┌──
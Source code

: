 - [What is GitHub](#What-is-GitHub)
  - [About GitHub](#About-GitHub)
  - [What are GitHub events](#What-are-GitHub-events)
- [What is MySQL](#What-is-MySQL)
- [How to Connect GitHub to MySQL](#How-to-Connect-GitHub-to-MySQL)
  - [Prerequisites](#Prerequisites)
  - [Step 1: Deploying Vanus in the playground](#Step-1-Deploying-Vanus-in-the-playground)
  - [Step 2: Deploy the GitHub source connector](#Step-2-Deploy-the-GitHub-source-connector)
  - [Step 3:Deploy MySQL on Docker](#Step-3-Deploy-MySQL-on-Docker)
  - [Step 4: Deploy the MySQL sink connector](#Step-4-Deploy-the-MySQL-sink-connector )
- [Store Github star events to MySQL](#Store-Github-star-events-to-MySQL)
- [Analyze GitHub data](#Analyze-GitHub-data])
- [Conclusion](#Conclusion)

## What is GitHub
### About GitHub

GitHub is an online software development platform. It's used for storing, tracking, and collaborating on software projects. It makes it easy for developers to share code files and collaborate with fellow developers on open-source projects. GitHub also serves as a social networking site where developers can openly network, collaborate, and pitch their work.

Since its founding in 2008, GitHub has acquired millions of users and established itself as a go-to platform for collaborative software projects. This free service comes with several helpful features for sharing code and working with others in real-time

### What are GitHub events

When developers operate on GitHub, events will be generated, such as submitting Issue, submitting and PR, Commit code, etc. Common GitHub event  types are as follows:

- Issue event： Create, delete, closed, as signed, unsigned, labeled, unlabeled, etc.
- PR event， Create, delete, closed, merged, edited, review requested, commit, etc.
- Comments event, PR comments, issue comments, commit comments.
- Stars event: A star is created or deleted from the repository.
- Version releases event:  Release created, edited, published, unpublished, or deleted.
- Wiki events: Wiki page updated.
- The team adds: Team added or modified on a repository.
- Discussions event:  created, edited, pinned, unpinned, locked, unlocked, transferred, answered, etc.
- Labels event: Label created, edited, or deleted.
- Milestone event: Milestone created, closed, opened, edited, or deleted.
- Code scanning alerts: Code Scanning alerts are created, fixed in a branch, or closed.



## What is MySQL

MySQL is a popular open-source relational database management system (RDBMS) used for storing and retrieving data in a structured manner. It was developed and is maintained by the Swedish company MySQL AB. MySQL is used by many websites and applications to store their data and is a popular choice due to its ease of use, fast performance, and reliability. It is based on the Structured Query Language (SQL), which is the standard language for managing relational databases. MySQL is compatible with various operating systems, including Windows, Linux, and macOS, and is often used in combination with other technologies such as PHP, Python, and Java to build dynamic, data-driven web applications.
└──
┌──
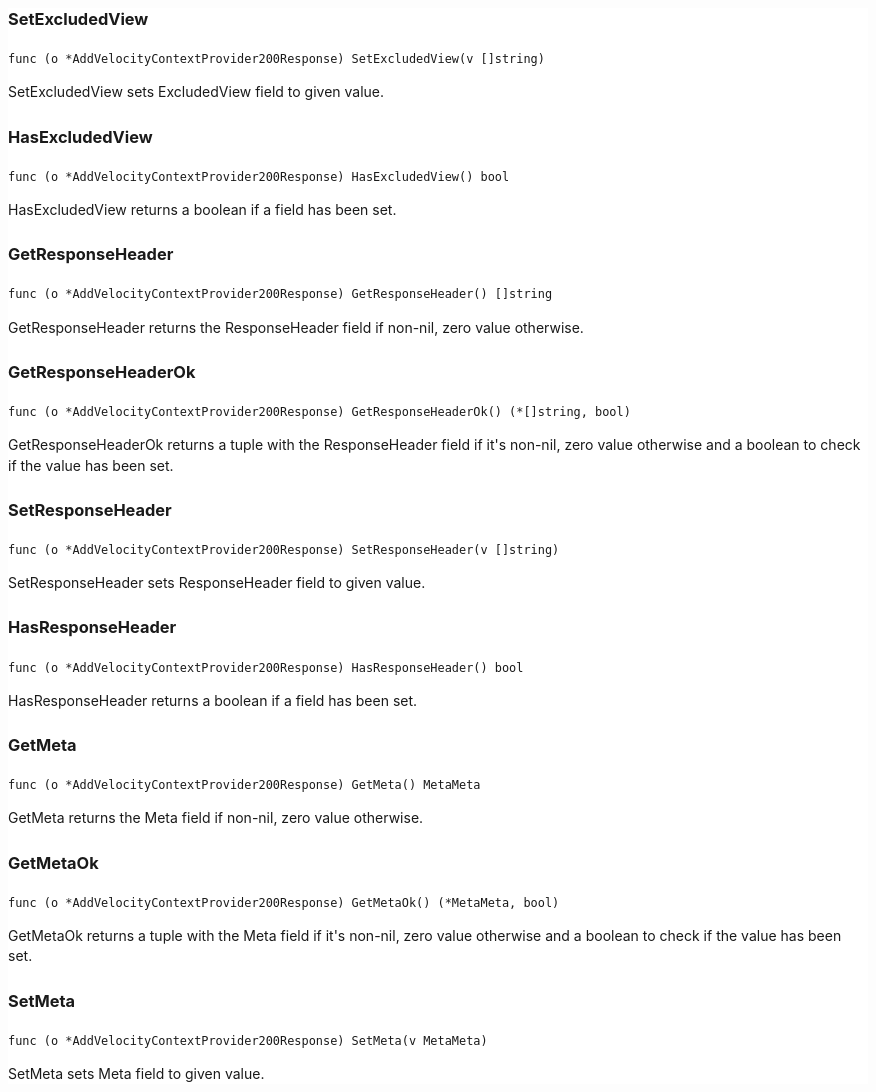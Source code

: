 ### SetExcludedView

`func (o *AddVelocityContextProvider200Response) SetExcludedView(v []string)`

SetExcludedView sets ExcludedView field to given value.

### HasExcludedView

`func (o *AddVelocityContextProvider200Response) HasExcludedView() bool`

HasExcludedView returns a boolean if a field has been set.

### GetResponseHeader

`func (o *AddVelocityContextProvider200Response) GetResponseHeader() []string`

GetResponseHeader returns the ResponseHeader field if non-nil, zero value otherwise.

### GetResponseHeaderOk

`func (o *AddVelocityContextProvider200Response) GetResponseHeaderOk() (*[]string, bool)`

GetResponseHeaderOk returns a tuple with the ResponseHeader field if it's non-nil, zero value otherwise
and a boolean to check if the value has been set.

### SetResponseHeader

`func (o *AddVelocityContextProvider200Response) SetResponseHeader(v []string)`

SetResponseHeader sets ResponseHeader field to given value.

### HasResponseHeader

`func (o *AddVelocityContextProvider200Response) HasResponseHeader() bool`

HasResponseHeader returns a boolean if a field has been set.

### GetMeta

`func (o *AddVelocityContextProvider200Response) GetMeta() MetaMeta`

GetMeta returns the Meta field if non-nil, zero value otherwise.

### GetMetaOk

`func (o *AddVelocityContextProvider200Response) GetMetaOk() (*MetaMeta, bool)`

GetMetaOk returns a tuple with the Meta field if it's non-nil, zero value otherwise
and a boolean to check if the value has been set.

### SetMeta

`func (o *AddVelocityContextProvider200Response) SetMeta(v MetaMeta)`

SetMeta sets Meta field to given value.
└──
┌──
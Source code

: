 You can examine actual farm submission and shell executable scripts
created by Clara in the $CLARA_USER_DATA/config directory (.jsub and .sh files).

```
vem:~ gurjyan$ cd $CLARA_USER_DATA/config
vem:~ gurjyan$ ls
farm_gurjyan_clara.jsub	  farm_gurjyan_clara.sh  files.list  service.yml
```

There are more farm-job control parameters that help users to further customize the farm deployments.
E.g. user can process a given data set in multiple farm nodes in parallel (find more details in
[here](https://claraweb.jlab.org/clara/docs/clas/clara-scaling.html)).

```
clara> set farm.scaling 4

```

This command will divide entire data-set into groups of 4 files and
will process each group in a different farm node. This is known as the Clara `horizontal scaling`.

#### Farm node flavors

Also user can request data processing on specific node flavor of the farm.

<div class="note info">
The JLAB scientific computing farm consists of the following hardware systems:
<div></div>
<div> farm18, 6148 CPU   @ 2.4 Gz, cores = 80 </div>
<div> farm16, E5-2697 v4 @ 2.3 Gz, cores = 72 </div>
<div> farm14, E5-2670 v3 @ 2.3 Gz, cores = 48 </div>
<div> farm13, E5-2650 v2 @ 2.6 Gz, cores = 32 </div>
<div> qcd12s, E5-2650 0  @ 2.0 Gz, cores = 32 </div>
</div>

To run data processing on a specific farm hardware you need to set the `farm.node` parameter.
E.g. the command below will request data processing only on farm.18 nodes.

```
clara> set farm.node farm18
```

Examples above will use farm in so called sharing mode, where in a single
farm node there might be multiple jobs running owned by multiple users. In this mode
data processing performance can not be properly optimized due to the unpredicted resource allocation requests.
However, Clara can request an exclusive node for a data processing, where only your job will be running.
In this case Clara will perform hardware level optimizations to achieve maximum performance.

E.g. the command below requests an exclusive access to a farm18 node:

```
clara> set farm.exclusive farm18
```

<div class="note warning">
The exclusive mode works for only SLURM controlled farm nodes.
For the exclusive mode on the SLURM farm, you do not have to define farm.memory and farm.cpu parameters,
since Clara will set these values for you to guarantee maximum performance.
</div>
└──
__WHAT YOU WILL DO__:
All that should be written out is the stretch of lines above between the one holding "### SetResponseHeader" and the one holding "GetMetaOk returns a", inclusive, exactly as given.

__FINISHED TASK__:
### SetResponseHeader

`func (o *AddVelocityContextProvider200Response) SetResponseHeader(v []string)`

SetResponseHeader sets ResponseHeader field to given value.

### HasResponseHeader

`func (o *AddVelocityContextProvider200Response) HasResponseHeader() bool`

HasResponseHeader returns a boolean if a field has been set.

### GetMeta

`func (o *AddVelocityContextProvider200Response) GetMeta() MetaMeta`

GetMeta returns the Meta field if non-nil, zero value otherwise.

### GetMetaOk

`func (o *AddVelocityContextProvider200Response) GetMetaOk() (*MetaMeta, bool)`

GetMetaOk returns a tuple with the Meta field if it's non-nil, zero value otherwise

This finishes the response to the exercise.